(Extracted data entries)
Content starts

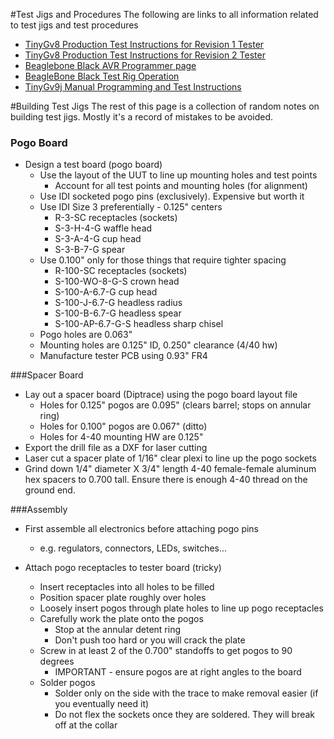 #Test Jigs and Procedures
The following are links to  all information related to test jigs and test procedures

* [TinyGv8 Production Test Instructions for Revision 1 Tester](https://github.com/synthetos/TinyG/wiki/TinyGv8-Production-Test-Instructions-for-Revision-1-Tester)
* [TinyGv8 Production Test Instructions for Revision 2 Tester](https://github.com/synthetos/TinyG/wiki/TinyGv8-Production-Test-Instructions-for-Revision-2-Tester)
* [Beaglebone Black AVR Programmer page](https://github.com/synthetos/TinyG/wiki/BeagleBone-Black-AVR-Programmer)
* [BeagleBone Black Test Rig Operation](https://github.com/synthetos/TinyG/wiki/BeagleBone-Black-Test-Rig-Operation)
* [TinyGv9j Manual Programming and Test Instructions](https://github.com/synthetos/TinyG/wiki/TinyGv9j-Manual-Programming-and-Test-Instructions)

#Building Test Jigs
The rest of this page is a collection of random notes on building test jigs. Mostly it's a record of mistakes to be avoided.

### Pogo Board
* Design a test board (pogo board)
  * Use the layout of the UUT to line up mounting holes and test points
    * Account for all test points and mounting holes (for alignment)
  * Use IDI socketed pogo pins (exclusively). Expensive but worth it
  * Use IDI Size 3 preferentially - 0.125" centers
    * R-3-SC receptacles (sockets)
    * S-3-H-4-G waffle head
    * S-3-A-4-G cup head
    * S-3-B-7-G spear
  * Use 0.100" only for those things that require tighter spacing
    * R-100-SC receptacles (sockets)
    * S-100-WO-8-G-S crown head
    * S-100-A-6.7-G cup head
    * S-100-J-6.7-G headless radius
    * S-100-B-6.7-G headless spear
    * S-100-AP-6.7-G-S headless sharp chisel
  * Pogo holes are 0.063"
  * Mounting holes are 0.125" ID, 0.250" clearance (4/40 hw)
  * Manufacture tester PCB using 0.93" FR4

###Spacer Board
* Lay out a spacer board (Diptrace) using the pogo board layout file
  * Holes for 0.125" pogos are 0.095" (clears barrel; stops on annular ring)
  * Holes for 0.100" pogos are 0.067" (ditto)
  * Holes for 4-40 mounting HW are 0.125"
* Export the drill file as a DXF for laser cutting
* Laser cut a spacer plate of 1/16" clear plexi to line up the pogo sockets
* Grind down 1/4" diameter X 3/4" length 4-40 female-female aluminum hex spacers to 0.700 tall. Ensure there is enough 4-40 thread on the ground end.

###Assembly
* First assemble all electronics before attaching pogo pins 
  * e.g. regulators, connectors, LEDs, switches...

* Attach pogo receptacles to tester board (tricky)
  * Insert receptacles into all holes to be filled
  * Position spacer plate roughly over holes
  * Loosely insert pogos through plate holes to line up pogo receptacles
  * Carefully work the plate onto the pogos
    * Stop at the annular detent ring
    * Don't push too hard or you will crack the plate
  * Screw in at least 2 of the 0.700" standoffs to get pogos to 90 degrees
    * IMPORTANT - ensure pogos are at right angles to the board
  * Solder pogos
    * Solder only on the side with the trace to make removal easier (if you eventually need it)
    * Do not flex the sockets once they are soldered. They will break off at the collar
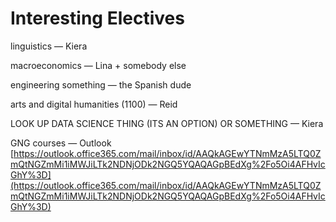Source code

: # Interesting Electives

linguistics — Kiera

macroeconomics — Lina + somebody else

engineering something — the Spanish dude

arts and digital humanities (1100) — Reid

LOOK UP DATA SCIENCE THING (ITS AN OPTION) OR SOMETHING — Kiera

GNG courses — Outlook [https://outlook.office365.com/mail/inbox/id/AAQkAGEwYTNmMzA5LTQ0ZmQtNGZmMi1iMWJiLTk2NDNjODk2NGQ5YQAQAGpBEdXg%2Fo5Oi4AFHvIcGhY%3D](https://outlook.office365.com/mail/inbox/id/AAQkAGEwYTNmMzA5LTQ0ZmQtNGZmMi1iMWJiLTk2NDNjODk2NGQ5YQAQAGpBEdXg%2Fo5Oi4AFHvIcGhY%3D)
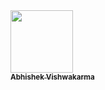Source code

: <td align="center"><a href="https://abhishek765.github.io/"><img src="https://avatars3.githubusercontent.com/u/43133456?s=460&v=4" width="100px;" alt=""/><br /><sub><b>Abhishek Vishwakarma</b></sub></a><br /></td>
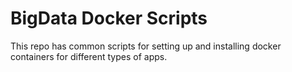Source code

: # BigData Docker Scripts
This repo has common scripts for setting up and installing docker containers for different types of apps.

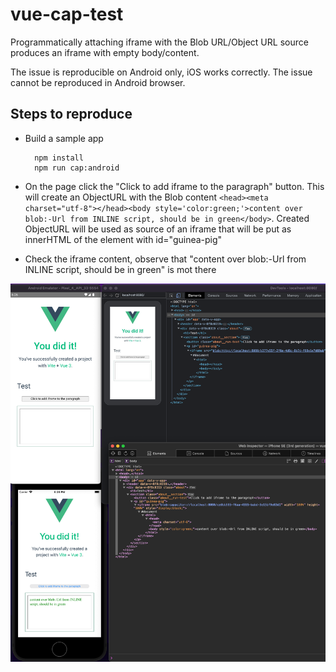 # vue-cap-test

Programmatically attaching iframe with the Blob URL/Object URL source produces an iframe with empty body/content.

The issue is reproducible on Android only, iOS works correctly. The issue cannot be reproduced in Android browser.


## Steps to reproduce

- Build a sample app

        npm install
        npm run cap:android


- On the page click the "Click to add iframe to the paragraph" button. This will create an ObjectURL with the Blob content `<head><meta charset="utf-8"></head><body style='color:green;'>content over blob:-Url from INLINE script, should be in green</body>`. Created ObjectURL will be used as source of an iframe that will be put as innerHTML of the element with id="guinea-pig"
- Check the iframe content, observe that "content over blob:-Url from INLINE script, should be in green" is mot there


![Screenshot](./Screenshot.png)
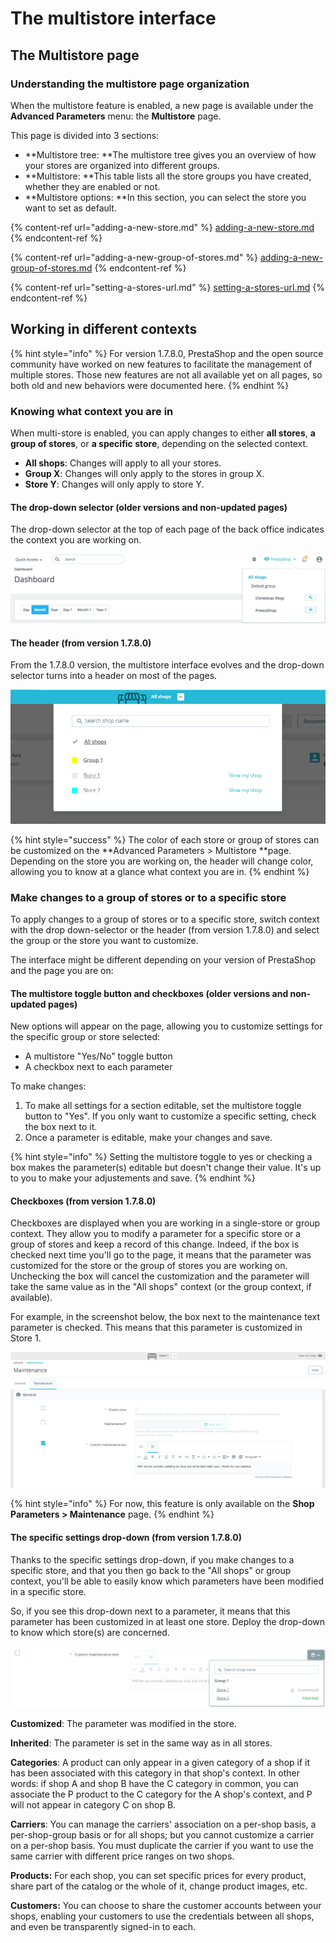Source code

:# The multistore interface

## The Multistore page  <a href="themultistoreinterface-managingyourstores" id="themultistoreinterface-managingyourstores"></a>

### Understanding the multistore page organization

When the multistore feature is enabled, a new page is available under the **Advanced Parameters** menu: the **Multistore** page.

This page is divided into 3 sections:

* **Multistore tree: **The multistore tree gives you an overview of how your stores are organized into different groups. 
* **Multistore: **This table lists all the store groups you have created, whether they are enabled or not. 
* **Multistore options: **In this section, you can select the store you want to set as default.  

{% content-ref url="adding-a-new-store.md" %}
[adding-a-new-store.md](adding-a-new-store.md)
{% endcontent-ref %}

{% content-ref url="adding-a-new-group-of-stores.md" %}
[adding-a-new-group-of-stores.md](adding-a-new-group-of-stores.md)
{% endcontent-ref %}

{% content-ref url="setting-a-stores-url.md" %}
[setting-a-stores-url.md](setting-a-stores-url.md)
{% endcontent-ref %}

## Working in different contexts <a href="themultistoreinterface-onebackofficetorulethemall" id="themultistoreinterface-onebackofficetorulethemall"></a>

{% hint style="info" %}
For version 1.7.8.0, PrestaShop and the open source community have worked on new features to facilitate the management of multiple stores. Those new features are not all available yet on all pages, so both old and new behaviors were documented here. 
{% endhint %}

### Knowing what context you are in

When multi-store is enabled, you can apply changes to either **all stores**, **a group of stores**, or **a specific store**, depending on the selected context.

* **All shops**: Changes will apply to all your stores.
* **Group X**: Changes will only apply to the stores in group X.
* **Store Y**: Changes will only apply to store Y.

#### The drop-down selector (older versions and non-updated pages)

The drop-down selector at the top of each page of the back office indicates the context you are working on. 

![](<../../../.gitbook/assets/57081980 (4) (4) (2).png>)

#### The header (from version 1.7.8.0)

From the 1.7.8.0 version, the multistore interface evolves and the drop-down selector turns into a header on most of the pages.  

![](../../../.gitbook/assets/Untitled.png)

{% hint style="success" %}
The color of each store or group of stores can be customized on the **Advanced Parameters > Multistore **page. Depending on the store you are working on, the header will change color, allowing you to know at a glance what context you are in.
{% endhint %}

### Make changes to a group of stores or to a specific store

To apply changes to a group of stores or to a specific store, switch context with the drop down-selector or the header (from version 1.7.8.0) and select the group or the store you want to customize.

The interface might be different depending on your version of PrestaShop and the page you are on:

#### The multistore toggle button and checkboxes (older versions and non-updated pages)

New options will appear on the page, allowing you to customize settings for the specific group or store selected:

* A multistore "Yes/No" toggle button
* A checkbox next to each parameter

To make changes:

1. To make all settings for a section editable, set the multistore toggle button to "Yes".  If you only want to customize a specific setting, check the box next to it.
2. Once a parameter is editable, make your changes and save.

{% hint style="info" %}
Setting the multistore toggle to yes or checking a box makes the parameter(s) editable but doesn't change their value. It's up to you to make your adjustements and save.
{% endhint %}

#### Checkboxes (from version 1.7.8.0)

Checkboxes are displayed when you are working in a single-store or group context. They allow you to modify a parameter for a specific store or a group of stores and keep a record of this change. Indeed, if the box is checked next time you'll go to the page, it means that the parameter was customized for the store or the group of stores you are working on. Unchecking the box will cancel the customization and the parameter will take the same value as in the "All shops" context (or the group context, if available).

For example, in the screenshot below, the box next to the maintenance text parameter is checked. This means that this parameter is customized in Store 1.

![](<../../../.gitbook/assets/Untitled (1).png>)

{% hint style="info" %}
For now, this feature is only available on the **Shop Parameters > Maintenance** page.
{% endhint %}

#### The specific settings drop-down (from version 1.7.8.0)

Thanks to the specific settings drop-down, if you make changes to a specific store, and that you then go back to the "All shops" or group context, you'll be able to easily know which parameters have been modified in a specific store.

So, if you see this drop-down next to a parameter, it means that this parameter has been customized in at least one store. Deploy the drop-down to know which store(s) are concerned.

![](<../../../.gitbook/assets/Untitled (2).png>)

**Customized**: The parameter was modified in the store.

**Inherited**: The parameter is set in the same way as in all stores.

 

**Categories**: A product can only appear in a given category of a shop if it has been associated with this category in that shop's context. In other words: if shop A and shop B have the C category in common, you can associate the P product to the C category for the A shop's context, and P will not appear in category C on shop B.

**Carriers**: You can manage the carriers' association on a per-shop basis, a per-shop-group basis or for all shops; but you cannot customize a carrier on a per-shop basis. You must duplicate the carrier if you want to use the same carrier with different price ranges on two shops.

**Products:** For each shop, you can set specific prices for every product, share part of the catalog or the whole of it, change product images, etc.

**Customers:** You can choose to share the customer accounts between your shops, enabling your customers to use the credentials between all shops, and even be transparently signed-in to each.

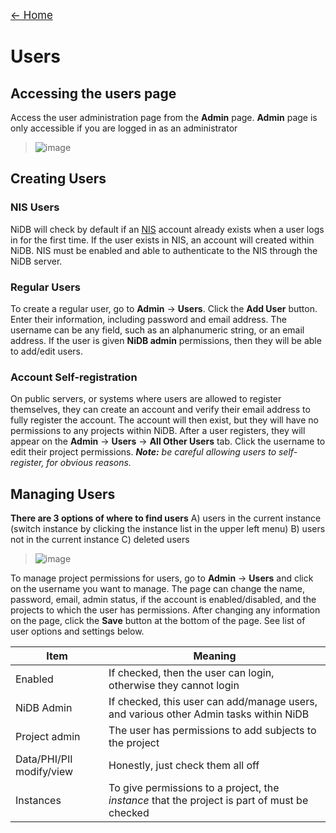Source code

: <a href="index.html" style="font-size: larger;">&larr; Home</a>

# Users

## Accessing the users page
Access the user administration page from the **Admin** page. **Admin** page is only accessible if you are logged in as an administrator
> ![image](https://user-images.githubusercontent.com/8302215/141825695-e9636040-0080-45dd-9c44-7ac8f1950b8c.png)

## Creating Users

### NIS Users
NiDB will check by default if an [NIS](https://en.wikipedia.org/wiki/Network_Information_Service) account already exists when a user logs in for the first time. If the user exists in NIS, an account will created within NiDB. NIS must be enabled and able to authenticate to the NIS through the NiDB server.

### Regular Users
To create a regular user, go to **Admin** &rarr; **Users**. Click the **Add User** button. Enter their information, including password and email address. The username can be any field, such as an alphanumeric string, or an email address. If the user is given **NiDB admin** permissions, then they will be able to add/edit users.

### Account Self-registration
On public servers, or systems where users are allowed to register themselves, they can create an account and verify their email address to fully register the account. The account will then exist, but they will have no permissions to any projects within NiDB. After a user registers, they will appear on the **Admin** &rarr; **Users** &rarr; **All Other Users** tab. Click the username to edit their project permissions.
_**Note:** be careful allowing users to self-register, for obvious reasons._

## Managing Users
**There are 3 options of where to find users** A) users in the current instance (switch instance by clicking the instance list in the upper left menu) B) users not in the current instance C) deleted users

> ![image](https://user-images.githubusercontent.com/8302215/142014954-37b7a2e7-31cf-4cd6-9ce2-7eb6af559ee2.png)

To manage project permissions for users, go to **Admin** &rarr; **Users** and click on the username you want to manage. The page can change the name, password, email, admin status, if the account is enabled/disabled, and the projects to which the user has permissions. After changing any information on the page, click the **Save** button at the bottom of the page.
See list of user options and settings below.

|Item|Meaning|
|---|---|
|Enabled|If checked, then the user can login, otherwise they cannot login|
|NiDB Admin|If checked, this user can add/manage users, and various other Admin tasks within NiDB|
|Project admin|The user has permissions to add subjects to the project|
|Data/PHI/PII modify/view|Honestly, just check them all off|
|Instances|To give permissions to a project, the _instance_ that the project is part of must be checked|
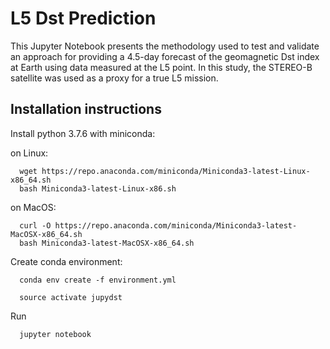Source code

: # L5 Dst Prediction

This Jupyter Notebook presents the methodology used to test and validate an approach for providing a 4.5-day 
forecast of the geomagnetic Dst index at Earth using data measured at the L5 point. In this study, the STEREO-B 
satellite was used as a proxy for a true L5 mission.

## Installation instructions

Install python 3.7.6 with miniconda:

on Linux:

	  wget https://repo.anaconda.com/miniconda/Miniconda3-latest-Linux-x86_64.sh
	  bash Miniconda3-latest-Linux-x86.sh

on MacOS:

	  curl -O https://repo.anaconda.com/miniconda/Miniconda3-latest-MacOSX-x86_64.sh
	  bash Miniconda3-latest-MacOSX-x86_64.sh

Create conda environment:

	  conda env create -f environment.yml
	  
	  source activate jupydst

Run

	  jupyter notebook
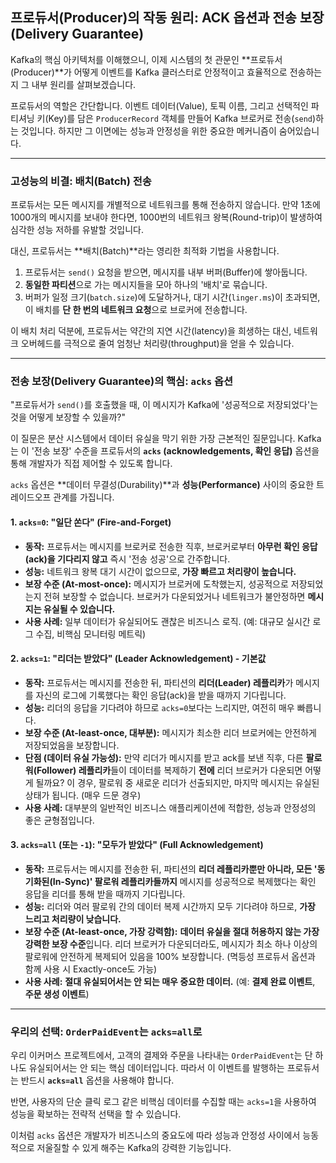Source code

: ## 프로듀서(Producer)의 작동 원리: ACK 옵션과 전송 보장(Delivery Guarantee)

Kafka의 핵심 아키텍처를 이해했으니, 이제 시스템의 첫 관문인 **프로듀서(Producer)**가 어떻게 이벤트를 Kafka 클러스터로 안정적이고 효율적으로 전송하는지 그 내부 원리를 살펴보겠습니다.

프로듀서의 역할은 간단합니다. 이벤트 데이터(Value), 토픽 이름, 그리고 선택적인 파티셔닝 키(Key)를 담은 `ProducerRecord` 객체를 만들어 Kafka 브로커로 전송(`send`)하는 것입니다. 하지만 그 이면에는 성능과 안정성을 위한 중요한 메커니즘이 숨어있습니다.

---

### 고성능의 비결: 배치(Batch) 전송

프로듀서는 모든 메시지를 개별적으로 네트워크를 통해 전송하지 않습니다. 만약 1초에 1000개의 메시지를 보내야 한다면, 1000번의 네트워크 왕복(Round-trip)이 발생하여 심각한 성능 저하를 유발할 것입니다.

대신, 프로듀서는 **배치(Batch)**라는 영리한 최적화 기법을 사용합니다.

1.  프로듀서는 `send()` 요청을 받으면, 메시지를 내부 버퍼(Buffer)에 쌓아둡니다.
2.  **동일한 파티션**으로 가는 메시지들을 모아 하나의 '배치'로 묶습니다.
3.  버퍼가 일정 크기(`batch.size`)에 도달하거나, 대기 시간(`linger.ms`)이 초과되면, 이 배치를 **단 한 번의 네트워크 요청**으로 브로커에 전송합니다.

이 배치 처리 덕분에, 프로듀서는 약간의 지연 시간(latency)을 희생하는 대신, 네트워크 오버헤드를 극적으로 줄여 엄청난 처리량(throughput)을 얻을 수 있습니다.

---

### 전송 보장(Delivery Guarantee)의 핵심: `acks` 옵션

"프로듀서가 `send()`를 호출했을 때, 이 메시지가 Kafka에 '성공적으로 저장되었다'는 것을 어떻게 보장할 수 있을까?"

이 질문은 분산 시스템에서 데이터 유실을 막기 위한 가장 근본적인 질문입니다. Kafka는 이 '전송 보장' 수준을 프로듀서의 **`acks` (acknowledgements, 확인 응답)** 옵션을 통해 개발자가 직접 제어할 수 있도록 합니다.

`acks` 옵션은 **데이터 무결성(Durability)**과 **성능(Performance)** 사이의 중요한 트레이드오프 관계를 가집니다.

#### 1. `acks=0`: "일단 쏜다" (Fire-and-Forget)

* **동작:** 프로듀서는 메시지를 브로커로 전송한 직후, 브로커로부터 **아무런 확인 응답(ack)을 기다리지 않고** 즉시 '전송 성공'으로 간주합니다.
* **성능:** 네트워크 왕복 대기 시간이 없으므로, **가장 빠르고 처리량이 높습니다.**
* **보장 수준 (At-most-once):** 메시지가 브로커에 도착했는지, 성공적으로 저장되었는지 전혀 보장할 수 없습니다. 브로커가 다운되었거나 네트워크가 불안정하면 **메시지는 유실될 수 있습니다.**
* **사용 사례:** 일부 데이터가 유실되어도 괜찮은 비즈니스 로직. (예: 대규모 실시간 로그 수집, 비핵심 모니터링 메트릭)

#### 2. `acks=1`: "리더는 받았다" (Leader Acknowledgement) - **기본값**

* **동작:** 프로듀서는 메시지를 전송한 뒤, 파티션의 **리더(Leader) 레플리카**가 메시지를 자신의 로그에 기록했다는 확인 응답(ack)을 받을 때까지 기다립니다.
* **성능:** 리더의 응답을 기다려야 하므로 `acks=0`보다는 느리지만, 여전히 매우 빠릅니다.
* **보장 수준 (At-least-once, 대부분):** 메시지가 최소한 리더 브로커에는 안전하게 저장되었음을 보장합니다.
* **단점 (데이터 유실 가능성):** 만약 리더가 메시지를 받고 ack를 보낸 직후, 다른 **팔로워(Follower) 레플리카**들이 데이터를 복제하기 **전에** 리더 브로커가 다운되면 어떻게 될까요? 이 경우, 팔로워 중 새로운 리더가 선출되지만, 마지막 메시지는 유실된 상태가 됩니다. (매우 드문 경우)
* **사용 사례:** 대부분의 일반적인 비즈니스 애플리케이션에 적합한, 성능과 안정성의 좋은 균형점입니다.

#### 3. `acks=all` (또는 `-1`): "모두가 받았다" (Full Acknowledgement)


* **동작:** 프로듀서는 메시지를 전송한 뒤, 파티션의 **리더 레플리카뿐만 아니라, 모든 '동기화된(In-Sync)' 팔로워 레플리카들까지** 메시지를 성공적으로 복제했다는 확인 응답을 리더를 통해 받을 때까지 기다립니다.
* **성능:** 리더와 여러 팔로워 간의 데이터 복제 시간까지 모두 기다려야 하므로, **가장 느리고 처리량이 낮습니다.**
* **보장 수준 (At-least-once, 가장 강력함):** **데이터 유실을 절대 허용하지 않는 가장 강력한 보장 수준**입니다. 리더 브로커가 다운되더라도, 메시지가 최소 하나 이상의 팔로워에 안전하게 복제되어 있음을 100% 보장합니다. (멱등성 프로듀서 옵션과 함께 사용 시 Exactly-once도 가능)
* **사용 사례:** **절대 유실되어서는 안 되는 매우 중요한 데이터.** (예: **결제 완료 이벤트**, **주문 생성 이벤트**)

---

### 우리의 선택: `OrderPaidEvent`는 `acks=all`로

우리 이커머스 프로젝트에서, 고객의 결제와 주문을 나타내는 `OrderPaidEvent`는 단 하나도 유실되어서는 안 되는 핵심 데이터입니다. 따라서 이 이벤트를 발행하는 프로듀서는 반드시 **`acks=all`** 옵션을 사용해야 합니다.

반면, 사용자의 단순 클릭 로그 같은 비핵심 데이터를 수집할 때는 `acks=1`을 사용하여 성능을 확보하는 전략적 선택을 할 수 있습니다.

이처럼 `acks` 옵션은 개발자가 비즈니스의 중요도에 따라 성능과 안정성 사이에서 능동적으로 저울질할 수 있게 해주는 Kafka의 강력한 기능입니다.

Content ends

PROBLEM REQUIREMENTS
Reproduce only the lines running from the beginning of the entries above to the line holding "board (pogo board)", inclusive. Pictures stay out of the copy.

SOLUTION BELOW
 #Test Jigs and Procedures
The following are links to  all information related to test jigs and test procedures

* [TinyGv8 Production Test Instructions for Revision 1 Tester](https://github.com/synthetos/TinyG/wiki/TinyGv8-Production-Test-Instructions-for-Revision-1-Tester)
* [TinyGv8 Production Test Instructions for Revision 2 Tester](https://github.com/synthetos/TinyG/wiki/TinyGv8-Production-Test-Instructions-for-Revision-2-Tester)
* [Beaglebone Black AVR Programmer page](https://github.com/synthetos/TinyG/wiki/BeagleBone-Black-AVR-Programmer)
* [BeagleBone Black Test Rig Operation](https://github.com/synthetos/TinyG/wiki/BeagleBone-Black-Test-Rig-Operation)
* [TinyGv9j Manual Programming and Test Instructions](https://github.com/synthetos/TinyG/wiki/TinyGv9j-Manual-Programming-and-Test-Instructions)

#Building Test Jigs
The rest of this page is a collection of random notes on building test jigs. Mostly it's a record of mistakes to be avoided.

### Pogo Board
* Design a test board (pogo board)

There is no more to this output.